Software-Implemented Fault Tolerance for Supercomputing in Space
- John A. Rohr
- Jet Propulsion Laboratory
- Pasadena, California, USA
- John.A.Rohr@Jpl.Nasa.Gov
The NASA Jet Propulsion Laboratory Remote Exploration and Experimentation
(REE) Project is a large multi-year technology demonstration project which
will develop low-power, scalable, fault-tolerant, high-performance computing
for use in space and will demonstrate that significant onboard processing
capability enables a new class of science missions. This will permit increased
data collection rates, mitigate downlink limitations, and reduce ground
station operations, enabling greater science return at lower cost.

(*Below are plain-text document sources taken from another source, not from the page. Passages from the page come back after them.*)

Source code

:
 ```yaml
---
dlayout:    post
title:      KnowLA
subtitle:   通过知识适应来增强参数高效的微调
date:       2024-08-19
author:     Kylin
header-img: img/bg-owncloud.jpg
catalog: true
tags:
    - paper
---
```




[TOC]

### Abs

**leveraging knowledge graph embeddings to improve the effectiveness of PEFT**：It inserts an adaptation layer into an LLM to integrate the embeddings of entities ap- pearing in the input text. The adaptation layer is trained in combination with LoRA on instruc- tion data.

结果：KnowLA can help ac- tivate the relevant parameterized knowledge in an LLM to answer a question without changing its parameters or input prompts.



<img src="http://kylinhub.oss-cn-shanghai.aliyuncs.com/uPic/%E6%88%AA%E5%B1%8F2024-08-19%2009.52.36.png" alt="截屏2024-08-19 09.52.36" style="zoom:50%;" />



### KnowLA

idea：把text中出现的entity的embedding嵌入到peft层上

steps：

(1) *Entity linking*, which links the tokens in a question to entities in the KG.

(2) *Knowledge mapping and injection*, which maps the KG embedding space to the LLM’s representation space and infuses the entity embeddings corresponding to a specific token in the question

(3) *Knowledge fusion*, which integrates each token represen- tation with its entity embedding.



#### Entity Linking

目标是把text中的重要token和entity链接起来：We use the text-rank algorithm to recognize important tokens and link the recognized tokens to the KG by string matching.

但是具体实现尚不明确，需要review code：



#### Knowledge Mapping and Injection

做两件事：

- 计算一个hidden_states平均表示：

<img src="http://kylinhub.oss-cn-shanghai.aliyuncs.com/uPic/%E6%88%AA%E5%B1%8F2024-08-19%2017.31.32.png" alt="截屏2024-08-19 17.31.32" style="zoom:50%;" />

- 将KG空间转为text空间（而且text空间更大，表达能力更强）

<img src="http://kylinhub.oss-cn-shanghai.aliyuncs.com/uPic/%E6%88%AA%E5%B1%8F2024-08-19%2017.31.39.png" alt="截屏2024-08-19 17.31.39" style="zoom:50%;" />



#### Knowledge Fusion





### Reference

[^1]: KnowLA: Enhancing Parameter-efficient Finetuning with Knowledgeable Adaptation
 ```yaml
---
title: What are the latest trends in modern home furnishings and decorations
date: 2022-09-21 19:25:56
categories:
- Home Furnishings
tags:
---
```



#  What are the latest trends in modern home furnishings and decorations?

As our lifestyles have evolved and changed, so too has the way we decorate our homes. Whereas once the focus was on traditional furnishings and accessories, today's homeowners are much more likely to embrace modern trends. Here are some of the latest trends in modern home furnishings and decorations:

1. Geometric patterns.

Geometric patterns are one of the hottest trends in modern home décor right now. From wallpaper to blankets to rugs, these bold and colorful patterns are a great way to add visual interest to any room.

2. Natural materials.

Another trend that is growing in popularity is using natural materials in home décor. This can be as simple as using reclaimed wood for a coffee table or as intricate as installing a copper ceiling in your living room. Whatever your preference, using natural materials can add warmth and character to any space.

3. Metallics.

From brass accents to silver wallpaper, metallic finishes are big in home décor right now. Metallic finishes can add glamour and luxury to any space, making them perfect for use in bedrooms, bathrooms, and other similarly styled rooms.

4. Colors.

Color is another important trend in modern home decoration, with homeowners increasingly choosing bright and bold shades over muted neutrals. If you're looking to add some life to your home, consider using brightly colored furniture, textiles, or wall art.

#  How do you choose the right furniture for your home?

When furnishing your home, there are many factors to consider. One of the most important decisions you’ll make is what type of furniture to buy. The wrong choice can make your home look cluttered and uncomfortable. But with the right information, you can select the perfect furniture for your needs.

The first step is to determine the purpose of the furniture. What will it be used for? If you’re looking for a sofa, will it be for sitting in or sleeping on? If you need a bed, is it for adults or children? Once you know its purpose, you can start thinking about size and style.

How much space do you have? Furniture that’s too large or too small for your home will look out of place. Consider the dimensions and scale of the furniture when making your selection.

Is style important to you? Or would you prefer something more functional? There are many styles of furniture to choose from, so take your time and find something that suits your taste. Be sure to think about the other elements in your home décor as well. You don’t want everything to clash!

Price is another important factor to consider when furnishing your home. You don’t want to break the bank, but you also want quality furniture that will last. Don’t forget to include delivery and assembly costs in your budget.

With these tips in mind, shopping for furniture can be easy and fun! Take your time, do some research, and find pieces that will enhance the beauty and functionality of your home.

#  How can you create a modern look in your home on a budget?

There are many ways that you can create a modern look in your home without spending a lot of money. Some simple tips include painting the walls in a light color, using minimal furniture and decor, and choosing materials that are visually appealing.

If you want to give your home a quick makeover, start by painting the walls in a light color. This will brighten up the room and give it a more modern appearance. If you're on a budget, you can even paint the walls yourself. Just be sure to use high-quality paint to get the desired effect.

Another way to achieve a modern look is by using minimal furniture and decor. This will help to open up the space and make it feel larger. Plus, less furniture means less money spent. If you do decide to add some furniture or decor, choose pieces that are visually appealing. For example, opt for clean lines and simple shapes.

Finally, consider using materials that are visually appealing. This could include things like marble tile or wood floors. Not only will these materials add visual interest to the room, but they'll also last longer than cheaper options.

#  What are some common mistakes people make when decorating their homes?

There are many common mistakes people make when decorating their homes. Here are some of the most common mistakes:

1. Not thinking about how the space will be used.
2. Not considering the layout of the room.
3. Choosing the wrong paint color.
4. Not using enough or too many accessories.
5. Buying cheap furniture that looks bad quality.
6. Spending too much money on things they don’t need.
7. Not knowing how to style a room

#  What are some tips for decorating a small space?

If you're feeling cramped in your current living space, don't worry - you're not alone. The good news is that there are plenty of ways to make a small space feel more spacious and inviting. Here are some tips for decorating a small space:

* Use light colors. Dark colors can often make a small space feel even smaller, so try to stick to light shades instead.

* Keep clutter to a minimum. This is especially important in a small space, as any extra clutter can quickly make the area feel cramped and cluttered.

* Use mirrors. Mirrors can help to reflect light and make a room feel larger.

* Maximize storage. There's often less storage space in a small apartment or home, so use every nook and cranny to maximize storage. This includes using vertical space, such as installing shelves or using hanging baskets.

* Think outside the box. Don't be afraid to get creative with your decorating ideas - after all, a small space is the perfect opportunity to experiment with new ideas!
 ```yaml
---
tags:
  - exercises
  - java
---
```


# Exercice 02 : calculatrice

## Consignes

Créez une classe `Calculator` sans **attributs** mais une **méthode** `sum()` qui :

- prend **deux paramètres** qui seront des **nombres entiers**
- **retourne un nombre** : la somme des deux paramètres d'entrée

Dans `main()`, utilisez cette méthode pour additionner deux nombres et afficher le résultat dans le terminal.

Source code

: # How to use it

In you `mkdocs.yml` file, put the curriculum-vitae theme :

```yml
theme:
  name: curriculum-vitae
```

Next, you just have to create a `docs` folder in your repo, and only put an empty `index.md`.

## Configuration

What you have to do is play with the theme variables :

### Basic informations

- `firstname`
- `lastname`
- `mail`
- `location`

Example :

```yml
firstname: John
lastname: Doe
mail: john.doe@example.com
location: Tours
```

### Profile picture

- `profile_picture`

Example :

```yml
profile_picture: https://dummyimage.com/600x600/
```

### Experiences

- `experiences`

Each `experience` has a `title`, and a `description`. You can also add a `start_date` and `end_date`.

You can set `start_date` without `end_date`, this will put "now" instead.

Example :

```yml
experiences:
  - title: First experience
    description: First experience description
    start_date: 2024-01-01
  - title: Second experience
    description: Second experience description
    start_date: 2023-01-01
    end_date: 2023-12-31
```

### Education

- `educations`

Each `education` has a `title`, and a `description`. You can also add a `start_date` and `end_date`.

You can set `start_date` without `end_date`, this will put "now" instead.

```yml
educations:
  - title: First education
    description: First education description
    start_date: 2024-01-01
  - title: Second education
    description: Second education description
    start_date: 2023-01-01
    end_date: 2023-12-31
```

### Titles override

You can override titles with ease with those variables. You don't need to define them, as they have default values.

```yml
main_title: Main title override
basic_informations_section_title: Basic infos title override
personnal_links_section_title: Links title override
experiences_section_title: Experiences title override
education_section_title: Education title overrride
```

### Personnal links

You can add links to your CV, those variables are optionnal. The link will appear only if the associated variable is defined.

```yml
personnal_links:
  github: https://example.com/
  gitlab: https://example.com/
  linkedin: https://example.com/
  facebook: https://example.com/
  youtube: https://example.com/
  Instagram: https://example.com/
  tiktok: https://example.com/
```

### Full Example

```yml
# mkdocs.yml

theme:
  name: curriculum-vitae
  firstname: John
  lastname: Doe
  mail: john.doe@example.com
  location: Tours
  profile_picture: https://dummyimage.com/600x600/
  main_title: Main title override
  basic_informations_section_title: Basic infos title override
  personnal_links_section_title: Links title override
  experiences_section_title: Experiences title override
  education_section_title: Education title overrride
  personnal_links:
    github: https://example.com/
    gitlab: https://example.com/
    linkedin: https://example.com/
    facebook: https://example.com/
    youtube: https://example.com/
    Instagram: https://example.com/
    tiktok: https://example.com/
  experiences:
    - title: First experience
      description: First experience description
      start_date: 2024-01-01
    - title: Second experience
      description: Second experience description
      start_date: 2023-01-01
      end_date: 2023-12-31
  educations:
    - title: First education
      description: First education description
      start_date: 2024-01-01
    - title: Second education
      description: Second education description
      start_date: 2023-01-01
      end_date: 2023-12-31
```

The REE Project plans to attain these goals by adapting for routine use
in outer space, earth-based supercomputing technology developed by industry,
while dramatically reducing the mass, size, and power consumption of these
systems. REE will adapt commercially-developed, ultra-low-power components
for use in fault-tolerant architectures which can be scaled with available
power to provide high performance and which can handle the high rate of
radiation-induced transient errors that are expected in space. A testbed
is currently under development which will be used to experiment with fault-tolerance
implementations and demonstrate space science applications. After the experiments
have been completed and the results analyzed, a flight prototype will be
built.
A primary goal of the REE Project is to validate computing efficiencies
on the order of hundreds of MIPS per watt in a multiprocessor architecture
that can scale from 1 to 100 watts, depending on the specific application
and mission requirements. At the low end of this spectrum, REE will develop
spacecraft data systems, including mass storage, that are capable of operating
on less than one watt of electrical power for extremely power-constrained
missions. At the high end, REE plans to develop spacecraft data systems
which will scale up to multiple processors to provide thousands of MIPS
of performance for missions that are not severely power-constrained. These
designs must be capable of reliable operation in space for 10 years or more
using commercially-available components.
The REE Project intends to leverage commercial
computing technology to the greatest extent possible to maximize performance
and minimize power and cost while taking advantage of available software,
support tools, and standards that are available. The use of components based
on commercial designs creates a significant problem with transient errors
(called single-event upsets or SEU's in space terminology) which can occur
frequently in the space environment. Thus fault-tolerant designs will be
required to provide satisfactory operation, and the fault-tolerance design
approaches will face two fundamental constraints:
1. Since the REE Project has chosen to use components that are functionally
identical to commercial components, no changes can be made to their designs.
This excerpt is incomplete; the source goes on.